The two of them turned at the end, and as the lightning reached the peak, forming a bizarre pattern across the arena of crisscrossing, crackling silver energy, they flew out to meet each other in the centre of the arena.
The two Wonderbolts seemed to float, hanging, suspended in midair, reaching out hooves. Their hooves touched for the merest of moments amongst the booming of thunder and the flashes of lightning, and then they both folded their wings and plummeted through the killer discharges and disappeared through the clouds at the base of the arena and out to safety.
Lucky let out the breath he didn’t even realise he had been holding.
Several more crazy, death-defying stunts followed, each based on a different element of nature. Earthquakes, fires, hail, fireballs raining from the sky. Each more crazy than the last.
And finally, it was over.
The Wonderbolts, tired and drained from an hour or more of intense flying, all settled down and filed neatly up into the top box to meet the ponies that had paid top price for their tickets.
There was a commotion as Spitfire entered the box, and Lucky was quite sure that the mare who had ‘won’ the upgrade to the box seat had fainted.
With a faint smile to himself, he dropped down off his seat, and then headed for the back of the arena, joining with the crowd that was filing out.
A single guard stood in front of a door, with ‘STAFF ACCESS ONLY’ stamped on it, halfway down the tunnel leading outside. Lucky stepped up to him, nodding respectfully.
The guard nodded in response, arching an eyebrow.
“Your boss said that that thing you discussed the other day? It’s done. But there was a bit of a complication, and you’re going to have to go talk to him about it. He was very hush-hush about it, really vague. I guess it was important?”
The guard frowned deeply, looking each way down the corridor. “Really? Now? I have guard duty!”
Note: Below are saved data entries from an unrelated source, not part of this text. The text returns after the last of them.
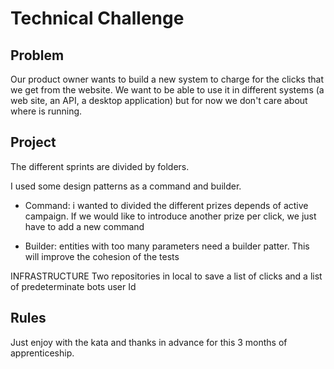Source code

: # Technical Challenge

## Problem
Our product owner wants to build a new system to charge for the clicks that we get from the website. We want
to be able to use it in different systems (a web site, an API, a desktop application) but for now we don't care
about where is running.

## Project
The different sprints are divided by folders.

I used some design patterns as a command and builder.
- Command: i wanted to divided the different prizes depends of active campaign. If we would like to introduce
another prize per click, we just have to add a new command

- Builder: entities with too many parameters need a builder patter. This will improve the cohesion of the tests

INFRASTRUCTURE
Two repositories in local to save a list of clicks and a list of predeterminate bots user Id


## Rules
Just enjoy with the kata and thanks in advance for this 3 months of apprenticeship.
“I’ll do it,” Lucky said brightly, reaching over and taking the guard’s blue cap, placing it on his own mane. “I’ll keep the fangirls away from the locker rooms, promise.”
The guard gave a long-suffering sigh, before tsking. “Fine, fine. Just give me a few minutes.”
“No problemo,” Lucky said, inclining his head.
The guard gave him a look up and down, before trotting off down the tunnel.
Lucky smirked to himself, opening the door and slipping inside. He left the hat on the doorknob, where it would be easily found when the guard returned.
Nopony really noticed the strikingly green stallion walking confidently down the hallways towards Spitfire’s locker room. He was holding a clipboard, and muttering angrily to himself.
Even a pony who wasn’t as lucky as Lucky wouldn’t have been stopped. Everypony knew that somepony with a clipboard was somepony important.
And so it was that Lucky managed to walk right into Spitfire’s personal locker room.
“Spitfire told me to replace you for this afternoon,” Lucky said before the masseuse in the locker room could say anything. “You’ll still get paid, of course.”
The masseuse perked up at that, giving a smile. “Then there is a hot little number at the bar just waiting for me to buy her some more drinks. Excuse me.”
The masseuse squeezed past Lucky, escaping through the doorway, and then he was alone in the locker room.
The locker room itself was small, but very spacious. For a single pony, it was extravagant. There was a bench in the centre of the room, with towels already placed across it, a bottle of oil of some kind, hot rocks warming in a bucket of coals, and various combs and cleaning agents all lined up neatly. The shower was already running, filling the room with steam, though it was empty still.
A door to one side was a storage room, with a mop and bucket and various other cleaning devices, while a second door led to a cozy little bedroom, dark and small, with a bed with satin sheets and softest downy blankets Lucky had ever seen draped across it.
Lucky took a good look around, discarding his clipboard, and checking out the various bits and pieces he had to work with. Once he was confident he knew where everything was, he sat down on the bench to wait.
With any luck, Spitfire wouldn’t be long. And Lucky was nothing if not lucky.